Last school year, the Martel School principal never wore the same one twice. He has over 200. Ties start conversations with students, including ones who might not speak to him otherwise, Whitfield said Aug. 3 in the kitchen of his and wife Jan’s Water Street home. One day earlier, he spent his last day at the office. He expected to return to drop off paperwork he determined the school should save.
It was the last school year, for the last Lewiston school administrator to still work under a contract that ends mid-August instead of June 30.
Whitfield retired. He still expects to wear ties some, including Sundays at First Congregational Church of Wiscasset and on plane trips. He and Jan, a retired school psychologist, like to dress well, he explained. A flight attendant once told them they'd been voted best dressed.
The couple married 42 years ago, during an eventful series of weeks in 1976. A week after his birthday, he graduated from Colby College in Waterville with a bachelor of arts in history. He got married the next week and, the next day, Wiscasset hired him to teach. In Wiscasset, he worked with and learned from fellow teachers Linda Bleile, now retired as Wiscasset Middle School principal, and Gary Woodcock, Bob Sommers, Bob Stone and Bill Carr.
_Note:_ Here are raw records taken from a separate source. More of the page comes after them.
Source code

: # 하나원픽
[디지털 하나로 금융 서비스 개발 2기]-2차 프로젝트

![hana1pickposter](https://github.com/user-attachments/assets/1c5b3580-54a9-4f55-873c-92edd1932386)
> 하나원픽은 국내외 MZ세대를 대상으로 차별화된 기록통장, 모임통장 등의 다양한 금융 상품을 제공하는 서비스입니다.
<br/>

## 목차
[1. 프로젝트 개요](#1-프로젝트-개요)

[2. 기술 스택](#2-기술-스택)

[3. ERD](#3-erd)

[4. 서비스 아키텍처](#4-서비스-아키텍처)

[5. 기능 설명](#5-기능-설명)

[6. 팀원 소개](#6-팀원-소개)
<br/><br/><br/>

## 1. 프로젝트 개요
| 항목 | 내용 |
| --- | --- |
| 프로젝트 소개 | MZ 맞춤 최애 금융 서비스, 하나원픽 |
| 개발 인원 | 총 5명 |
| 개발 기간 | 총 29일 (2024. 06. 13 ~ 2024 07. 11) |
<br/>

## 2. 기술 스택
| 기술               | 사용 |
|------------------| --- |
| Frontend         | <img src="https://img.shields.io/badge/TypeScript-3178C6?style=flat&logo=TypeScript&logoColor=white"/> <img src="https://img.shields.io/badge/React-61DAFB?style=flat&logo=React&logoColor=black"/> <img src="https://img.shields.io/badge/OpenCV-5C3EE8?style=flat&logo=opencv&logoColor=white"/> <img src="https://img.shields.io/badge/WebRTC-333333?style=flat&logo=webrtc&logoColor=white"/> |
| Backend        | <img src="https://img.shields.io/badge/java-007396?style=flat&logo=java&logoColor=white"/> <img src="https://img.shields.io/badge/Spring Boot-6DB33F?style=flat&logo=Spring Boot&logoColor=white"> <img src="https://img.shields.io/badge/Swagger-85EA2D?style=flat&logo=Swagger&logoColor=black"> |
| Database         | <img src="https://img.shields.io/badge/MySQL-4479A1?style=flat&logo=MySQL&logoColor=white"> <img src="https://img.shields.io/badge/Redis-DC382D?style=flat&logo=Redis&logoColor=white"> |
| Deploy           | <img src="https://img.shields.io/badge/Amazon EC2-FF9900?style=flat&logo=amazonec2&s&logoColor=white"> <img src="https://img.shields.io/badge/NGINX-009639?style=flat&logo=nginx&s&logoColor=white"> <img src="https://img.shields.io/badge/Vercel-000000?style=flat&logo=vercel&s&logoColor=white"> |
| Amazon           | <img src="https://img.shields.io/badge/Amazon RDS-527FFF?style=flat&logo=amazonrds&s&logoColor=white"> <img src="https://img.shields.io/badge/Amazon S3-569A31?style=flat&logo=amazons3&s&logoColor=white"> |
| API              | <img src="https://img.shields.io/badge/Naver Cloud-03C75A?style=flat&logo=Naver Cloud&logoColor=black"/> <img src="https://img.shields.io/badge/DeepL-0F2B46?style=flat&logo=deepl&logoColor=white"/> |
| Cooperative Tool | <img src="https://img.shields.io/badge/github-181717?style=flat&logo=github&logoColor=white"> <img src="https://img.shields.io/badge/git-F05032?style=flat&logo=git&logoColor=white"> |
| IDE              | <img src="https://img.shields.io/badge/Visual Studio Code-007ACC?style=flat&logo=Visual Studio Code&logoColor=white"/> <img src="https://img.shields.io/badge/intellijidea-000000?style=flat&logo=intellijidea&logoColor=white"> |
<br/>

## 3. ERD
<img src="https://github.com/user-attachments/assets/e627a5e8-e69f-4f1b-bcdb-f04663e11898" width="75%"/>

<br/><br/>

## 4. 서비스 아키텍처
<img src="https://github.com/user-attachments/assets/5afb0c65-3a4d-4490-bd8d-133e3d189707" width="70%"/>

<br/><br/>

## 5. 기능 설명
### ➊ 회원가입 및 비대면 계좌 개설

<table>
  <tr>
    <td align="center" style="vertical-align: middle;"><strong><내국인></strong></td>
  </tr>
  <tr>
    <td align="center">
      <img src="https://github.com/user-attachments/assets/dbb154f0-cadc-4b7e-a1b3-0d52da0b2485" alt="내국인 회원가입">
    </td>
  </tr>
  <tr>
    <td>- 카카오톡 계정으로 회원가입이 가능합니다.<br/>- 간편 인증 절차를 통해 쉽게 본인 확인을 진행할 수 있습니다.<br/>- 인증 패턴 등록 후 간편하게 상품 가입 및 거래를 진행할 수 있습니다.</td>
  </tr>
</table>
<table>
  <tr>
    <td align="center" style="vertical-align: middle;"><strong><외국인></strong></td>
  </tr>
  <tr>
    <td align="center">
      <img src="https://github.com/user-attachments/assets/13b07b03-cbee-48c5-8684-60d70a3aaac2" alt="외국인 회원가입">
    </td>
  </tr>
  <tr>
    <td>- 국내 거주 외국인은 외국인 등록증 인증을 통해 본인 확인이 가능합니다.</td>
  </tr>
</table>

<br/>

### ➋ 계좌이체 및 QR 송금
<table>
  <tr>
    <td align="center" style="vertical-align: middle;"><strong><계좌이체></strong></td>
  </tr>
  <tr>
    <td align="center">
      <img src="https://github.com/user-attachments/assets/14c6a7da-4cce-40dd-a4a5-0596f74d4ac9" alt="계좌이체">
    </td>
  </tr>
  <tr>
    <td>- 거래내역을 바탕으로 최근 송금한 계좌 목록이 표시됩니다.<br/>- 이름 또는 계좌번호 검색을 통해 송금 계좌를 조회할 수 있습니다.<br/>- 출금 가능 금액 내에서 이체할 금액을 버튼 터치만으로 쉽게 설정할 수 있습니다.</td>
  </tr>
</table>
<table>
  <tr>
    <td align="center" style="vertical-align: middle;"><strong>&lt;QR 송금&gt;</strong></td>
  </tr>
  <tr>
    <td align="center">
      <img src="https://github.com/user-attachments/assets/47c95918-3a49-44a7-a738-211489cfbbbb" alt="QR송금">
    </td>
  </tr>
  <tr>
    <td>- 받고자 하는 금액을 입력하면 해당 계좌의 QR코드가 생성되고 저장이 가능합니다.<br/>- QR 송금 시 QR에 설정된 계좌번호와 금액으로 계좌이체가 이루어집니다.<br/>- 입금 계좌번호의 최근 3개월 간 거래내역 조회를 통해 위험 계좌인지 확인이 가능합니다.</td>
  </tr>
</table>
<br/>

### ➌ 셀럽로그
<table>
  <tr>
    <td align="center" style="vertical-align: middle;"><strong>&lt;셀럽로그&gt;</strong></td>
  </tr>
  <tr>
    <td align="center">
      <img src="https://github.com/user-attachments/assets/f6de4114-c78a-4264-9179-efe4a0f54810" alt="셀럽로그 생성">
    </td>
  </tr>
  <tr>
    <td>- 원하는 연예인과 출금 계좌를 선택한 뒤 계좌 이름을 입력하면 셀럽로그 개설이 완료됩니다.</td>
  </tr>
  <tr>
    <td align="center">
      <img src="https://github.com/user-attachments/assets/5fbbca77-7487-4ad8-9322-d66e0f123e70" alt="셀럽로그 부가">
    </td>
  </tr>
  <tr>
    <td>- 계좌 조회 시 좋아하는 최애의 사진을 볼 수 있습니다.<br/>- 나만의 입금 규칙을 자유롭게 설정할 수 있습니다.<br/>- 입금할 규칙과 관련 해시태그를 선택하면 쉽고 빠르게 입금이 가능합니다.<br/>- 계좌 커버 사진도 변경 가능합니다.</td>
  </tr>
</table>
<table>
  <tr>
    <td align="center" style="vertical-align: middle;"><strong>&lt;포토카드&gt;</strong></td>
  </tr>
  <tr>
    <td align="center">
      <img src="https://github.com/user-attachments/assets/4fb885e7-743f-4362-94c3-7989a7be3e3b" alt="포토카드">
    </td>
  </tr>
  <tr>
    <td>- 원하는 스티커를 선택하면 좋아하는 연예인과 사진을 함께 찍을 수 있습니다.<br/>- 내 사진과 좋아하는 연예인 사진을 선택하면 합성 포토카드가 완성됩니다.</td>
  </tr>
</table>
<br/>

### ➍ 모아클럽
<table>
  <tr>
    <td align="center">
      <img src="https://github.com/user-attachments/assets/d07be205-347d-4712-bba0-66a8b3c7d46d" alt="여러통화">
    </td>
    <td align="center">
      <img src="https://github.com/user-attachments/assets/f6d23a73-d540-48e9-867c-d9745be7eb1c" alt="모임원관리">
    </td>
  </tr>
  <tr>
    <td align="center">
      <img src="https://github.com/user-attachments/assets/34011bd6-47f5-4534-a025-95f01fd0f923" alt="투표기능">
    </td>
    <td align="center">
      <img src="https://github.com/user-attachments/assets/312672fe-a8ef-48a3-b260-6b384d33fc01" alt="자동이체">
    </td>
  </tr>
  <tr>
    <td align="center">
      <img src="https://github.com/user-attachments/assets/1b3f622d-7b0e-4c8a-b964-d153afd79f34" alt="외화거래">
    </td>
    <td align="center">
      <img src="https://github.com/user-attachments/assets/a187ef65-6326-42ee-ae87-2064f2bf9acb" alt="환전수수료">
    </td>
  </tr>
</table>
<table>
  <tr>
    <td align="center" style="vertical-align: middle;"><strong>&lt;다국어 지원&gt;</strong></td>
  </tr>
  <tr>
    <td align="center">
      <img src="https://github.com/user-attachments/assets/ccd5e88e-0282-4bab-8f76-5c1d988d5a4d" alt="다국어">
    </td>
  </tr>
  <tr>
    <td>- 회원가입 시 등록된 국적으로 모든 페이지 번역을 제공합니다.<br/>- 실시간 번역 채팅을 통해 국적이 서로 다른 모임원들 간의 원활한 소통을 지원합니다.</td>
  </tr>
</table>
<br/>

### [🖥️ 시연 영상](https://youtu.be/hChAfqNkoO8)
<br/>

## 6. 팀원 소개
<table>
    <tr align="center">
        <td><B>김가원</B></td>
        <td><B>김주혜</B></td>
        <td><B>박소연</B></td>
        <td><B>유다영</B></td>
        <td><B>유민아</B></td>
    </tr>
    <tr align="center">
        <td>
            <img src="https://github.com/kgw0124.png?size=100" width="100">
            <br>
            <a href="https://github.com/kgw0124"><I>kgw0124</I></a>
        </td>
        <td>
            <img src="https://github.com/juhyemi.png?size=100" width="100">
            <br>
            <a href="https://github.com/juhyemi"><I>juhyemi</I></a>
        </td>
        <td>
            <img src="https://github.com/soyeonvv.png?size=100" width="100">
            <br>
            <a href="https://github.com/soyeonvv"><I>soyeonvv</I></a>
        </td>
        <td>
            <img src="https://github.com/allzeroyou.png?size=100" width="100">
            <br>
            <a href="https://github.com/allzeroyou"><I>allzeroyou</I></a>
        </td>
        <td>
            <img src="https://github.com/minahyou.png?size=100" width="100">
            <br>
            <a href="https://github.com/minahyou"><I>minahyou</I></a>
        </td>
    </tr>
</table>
Whitfield enjoyed a retirement party across the street at daughter Sarah Whitfield's on June 10. "It was quite meaningful, seeing everyone."
As retirees, he and Jan won't travel more, but they will travel differently, he said. No longer will they plan their trips in summer due to school vacation. "Why would you want to leave this beautiful state?" He could see going away in mud season, he said.
Born in Newport, Rhode Island where his father William “Bill” Whitfield was stationed in the Navy, Whitfield moved to Wiscasset at 9, in 1963, when his father bought Marston's Drug Store, later renamed to Whitfield, he added.
Asked for his advice to Wiscasset on education, as a taxpayer and educator, Whitfield said: "I think they need to be very deliberate, and not make any rash decisions, which I'm sure they know, and take into account unintended consequences." For example, he said, "If there was no high school, what would that do in terms of the community's perception of itself?" And when towns combine their school sports teams, each student's chances of playing varsity or getting to be co-captain goes down, Whitfield said.
The Maine Yankee era with large funding for field trips and enrichment has passed, but it doesn't take huge amounts of money to provide a quality education, it takes quality leaders and quality teachers, he said.
Several years ago, a University of Southern Maine study found Martel was an efficient school, Whitfield said. “We were quite proud of that.” USM looked at schools with needy populations, nearly average Maine Education Assessment scores and below average local funding, and could find no other urban elementary school doing well with those parameters, he said.
When the new school year starts, it will be the first one since first grade where he wasn’t going back, as a student, teacher, or administrator, he said. "I think it will be a bittersweet kind of thing." Last school year, he made a list of the things he will and will not miss. "Fortunately, the things I'm going to miss was a longer list."
He'll miss the staff, Martel's excellent discipline – once going 18 months without an out-of-school suspension – and he'll miss the kids' hugs.
The Whitfields plan a retirement trip to Australia in November. They've been before, in the continent's wintertime. This fall’s visit will be warmer, he said.